Experimental investigation on the characteristics of pressure oscillations for sonic steam-air jet in subcooled water

•Back-attack phenomenon would occur in steam-air jet experiments.•The pressure oscillation frequency increases initially and then decreases with the increase of air mass fraction when the water temperature is 80 ℃.•An empirical equation for predicting the radius of the steam bubble separated from the end of the pure steam plume is proposed.•The prediction equation for the oscillation frequency of steam-air jets is proposed based on bubble oscillation theory. To investigate the characteristics of pressure oscillations for sonic steam-air jets in subcooled water, a series of experiments are conducted, and pressure oscillations are recorded and analyzed. The results indicate the occurrence of the back-attack phenomenon for steam-air jets. The back-attack phenomenon is the result of the necking of the steam-air plume, which hinders the flow of gas downstream, thereby causing some gas to expand in the opposite direction and back attack the nozzle. When the back-attack phenomenon occurs, a pressure pulse occurs at the nozzle outlet simultaneously.

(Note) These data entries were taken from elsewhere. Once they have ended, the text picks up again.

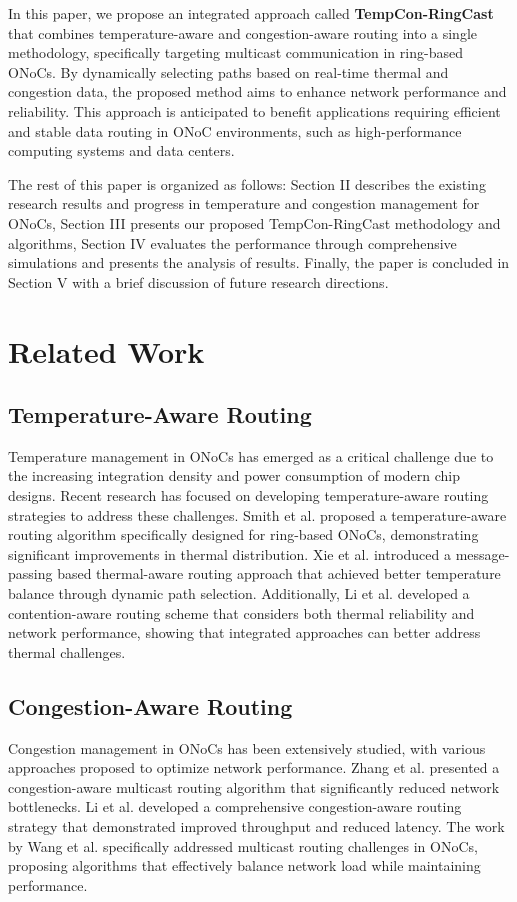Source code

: \documentclass[conference]{IEEEtran}
\begin{document}
In this paper, we propose an integrated approach called \textbf{TempCon-RingCast} that combines temperature-aware and congestion-aware routing into a single methodology, specifically targeting multicast communication in ring-based ONoCs. By dynamically selecting paths based on real-time thermal and congestion data, the proposed method aims to enhance network performance and reliability. This approach is anticipated to benefit applications requiring efficient and stable data routing in ONoC environments, such as high-performance computing systems and data centers.

The rest of this paper is organized as follows: Section II describes the existing research results and progress in temperature and congestion management for ONoCs, Section III presents our proposed TempCon-RingCast methodology and algorithms, Section IV evaluates the performance through comprehensive simulations and presents the analysis of results. Finally, the paper is concluded in Section V with a brief discussion of future research directions.

\section{Related Work}

\subsection{Temperature-Aware Routing}
Temperature management in ONoCs has emerged as a critical challenge due to the increasing integration density and power consumption of modern chip designs. Recent research has focused on developing temperature-aware routing strategies to address these challenges. Smith et al. \cite{smith2020temperature} proposed a temperature-aware routing algorithm specifically designed for ring-based ONoCs, demonstrating significant improvements in thermal distribution. Xie et al. \cite{xie2020thermal} introduced a message-passing based thermal-aware routing approach that achieved better temperature balance through dynamic path selection. Additionally, Li et al. \cite{li2021contention} developed a contention-aware routing scheme that considers both thermal reliability and network performance, showing that integrated approaches can better address thermal challenges.

\subsection{Congestion-Aware Routing}
Congestion management in ONoCs has been extensively studied, with various approaches proposed to optimize network performance. Zhang et al. \cite{zhang2019congestion} presented a congestion-aware multicast routing algorithm that significantly reduced network bottlenecks. Li et al. \cite{li2018congestion} developed a comprehensive congestion-aware routing strategy that demonstrated improved throughput and reduced latency. The work by Wang et al. \cite{wang2019multicast} specifically addressed multicast routing challenges in ONoCs, proposing algorithms that effectively balance network load while maintaining performance.
\end{document}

Regarding jet pressure oscillation, the intensity of pressure oscillation increases with the increase of temperature and air mass fraction. The dominant frequency of pressure oscillation decreases with the increase of water temperature and air mass fraction when the water temperature is lower than 80 °C. The pressure oscillation frequency increases initially and then decreases with the increase of air mass fraction when the water temperature is 80 °C. An empirical equation for predicting the radius of the steam bubble separated from the end of the pure steam plume is proposed, and the deviation is within the error band of ±15%. In addition, a prediction equation for the oscillation frequency of steam-air jets is proposed based on bubble oscillation theory, which can predict the dominant frequency when the air mass fraction is 0.01–0.5, the water temperature is 25–80 °C, and the inlet pressure is 0.3–0.7 MPa.